11th March 2010
The Financial Services Authority (FSA) has warned that millions
of homes in the UK face risk of repossession if the economic
recovery falters.
The city regulator forecast that any shock increase in interest
rates, a rise in unemployment or a further crash in the property
market could have a huge impact on the incomes of many middle-class
families.
Households most at risk, the FSA said, are families that rely on
credit cards and loans to maintain an affluent lifestyle, and young
professional who borrowed heavily to get on the property
ladder.
It fears that without a strong recovery in the economy, these
families could soon struggle to meet their monthly repayments and
eventually lose their homes.
Despite the Bank of England base rate being at a historic low of
0.5% for one year, families are still failing to repay their debts
and 4.7m homes are still paying mortgage rates that are more than
eight times the base rate.
Many economists believe interest rates will begin to creep up at
the end of the year, and the FSA said that the Bank of England will
have to increase the current 0.5% base rate to more "normal" levels
for the economy to fully recover.
The regulator said this would "increase the cost of debt before
households incomes have recovered fully" leaving many households
"vulnerable to property price, income and interest rate
shocks."
FSA chairman Lord Adair Turner said yesterday: "This recession
is really quite different than the early 1990s. We have households
which are more indebted than they were in the past and that creates
vulnerability."
Last year, repossessions soared to their highest levels in 14
years as the recession took its grip on homeowners.
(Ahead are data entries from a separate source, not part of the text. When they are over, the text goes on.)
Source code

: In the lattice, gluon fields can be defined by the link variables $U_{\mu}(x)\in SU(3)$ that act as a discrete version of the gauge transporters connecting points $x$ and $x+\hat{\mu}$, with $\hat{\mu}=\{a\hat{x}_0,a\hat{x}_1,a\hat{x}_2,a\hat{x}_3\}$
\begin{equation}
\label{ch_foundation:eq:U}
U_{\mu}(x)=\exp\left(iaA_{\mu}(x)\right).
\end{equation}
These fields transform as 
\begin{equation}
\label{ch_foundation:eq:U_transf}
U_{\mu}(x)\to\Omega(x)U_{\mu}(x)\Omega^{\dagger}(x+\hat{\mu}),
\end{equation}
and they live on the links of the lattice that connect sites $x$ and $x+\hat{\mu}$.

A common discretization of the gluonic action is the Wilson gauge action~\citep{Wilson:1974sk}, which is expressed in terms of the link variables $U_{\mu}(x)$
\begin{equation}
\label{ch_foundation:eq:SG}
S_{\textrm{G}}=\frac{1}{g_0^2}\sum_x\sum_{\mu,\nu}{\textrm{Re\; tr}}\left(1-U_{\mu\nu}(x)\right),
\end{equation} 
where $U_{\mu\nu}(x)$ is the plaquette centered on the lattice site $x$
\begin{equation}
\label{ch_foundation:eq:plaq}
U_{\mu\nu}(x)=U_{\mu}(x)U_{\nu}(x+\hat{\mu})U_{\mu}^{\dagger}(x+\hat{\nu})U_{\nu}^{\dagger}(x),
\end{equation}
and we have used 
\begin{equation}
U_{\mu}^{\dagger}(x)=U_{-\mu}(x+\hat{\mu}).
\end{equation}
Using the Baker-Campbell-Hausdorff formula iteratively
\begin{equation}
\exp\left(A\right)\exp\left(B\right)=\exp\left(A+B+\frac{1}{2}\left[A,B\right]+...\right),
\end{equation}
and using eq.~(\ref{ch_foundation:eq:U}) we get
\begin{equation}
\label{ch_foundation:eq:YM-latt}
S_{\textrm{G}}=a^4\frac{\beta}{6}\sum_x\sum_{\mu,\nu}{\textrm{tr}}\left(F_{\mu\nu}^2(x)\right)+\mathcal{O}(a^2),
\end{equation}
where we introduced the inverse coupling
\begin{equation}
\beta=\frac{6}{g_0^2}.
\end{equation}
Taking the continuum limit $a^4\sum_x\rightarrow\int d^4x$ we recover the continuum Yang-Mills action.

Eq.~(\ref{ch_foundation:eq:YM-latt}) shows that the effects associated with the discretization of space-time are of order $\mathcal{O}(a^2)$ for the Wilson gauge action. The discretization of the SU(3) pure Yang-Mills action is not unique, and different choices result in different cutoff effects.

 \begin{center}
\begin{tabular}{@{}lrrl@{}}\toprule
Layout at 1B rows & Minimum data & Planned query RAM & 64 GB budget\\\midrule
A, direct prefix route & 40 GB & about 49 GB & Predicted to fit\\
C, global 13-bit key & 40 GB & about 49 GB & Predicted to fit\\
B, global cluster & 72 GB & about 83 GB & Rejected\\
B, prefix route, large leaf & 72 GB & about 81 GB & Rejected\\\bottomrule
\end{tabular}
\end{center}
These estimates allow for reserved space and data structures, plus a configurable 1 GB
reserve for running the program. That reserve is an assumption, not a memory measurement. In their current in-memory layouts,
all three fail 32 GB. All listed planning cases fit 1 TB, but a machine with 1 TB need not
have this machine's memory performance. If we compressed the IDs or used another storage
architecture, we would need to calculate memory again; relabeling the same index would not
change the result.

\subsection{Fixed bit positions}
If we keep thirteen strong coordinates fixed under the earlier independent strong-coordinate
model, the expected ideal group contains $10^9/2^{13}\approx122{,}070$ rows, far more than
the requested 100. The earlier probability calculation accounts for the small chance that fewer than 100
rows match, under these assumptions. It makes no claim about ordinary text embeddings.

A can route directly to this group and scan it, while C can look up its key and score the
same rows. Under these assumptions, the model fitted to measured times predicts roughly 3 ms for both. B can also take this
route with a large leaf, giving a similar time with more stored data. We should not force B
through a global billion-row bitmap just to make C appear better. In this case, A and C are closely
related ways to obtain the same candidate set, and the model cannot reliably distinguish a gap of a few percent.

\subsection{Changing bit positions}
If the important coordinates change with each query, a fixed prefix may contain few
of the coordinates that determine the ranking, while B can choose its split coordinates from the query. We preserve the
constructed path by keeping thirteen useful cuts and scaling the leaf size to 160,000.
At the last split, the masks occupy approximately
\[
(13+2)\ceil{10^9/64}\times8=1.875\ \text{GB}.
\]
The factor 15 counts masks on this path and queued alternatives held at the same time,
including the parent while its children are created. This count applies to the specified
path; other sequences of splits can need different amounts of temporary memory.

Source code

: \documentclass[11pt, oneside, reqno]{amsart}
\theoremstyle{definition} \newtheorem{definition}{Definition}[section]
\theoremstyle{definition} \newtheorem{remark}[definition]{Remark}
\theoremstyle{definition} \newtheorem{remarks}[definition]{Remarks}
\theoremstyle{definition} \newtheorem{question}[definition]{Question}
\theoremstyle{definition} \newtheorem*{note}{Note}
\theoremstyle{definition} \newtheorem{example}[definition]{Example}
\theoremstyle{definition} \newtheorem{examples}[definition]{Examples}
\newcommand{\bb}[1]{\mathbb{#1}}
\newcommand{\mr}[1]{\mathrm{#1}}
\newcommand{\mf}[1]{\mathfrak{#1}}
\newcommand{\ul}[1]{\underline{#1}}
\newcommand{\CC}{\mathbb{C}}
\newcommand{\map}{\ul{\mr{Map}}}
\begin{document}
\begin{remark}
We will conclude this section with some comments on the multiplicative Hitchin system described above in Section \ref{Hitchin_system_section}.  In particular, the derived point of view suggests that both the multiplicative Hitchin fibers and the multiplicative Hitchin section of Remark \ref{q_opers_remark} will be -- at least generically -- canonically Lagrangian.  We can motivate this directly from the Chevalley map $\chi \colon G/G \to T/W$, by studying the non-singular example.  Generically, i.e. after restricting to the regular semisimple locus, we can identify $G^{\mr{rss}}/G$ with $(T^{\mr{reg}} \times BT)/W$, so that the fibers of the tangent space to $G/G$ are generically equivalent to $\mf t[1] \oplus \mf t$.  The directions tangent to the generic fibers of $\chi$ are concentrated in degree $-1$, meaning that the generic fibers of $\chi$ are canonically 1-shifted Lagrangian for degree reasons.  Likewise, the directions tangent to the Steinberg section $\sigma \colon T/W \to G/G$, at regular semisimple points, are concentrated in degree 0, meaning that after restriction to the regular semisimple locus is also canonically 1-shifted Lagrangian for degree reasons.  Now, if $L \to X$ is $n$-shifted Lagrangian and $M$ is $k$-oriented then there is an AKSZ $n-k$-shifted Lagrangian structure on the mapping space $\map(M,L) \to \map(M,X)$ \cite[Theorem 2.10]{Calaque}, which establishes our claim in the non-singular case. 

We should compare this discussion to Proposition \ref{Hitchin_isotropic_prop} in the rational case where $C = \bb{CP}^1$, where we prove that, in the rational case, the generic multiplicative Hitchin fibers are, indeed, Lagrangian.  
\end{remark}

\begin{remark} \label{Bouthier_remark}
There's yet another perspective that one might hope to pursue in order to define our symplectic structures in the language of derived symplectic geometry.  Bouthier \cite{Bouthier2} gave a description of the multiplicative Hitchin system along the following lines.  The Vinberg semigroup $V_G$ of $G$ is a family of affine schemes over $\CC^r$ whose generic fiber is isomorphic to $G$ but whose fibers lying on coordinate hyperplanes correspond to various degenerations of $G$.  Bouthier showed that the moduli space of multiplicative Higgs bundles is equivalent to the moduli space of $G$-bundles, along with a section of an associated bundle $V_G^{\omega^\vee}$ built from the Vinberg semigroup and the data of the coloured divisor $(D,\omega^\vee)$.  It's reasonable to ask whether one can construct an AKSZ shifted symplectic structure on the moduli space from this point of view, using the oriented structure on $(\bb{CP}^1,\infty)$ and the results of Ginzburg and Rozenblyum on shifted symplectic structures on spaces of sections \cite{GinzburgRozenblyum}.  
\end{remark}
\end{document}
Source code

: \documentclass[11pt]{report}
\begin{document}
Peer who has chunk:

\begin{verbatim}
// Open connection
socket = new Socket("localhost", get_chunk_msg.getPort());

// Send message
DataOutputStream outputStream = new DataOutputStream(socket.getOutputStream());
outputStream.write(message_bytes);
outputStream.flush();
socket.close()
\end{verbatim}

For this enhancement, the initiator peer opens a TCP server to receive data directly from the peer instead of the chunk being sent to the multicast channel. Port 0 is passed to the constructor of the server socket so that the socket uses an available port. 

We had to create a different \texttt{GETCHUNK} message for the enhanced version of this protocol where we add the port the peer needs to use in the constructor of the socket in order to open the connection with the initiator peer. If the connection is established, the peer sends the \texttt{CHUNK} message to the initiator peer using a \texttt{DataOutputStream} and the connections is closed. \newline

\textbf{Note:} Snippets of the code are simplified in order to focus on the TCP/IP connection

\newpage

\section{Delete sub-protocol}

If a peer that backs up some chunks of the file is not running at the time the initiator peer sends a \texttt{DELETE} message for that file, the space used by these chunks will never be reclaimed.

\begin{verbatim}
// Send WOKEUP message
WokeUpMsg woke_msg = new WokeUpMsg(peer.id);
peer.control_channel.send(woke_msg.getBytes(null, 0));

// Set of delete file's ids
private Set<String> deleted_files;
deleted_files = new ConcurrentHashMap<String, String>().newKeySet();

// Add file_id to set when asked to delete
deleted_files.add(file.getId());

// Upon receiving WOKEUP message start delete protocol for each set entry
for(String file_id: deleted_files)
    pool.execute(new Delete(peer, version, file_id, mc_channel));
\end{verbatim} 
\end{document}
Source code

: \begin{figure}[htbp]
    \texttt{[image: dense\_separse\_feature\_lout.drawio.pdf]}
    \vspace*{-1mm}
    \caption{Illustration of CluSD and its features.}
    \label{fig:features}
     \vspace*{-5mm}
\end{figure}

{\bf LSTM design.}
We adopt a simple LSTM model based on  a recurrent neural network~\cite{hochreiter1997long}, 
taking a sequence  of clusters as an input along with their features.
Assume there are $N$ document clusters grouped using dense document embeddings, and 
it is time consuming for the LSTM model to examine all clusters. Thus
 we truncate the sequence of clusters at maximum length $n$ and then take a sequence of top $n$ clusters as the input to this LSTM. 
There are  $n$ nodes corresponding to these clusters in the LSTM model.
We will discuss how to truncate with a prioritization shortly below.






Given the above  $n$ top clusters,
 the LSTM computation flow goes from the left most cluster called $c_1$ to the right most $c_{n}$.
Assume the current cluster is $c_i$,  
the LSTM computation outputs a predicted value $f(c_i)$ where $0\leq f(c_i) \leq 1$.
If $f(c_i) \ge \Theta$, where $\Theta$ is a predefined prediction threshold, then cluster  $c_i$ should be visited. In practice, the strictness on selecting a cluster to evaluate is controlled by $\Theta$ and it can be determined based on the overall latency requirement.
46,000 people lost their homes throughout the year, according to
the Council of Mortgage Lenders.
Speaking to the Daily Mail, Ed Stansfield, an economist with
Capital Economics, said: "I think we could see a very long tail for
arrears and repossessions with high numbers of people losing their
home stretching back for many years to come.
"People will realise that more of their income is being taken up
by higher taxes or greater debt levels.
"Any sudden changes in the economy will seriously widen out the
number of people that are going to be affected."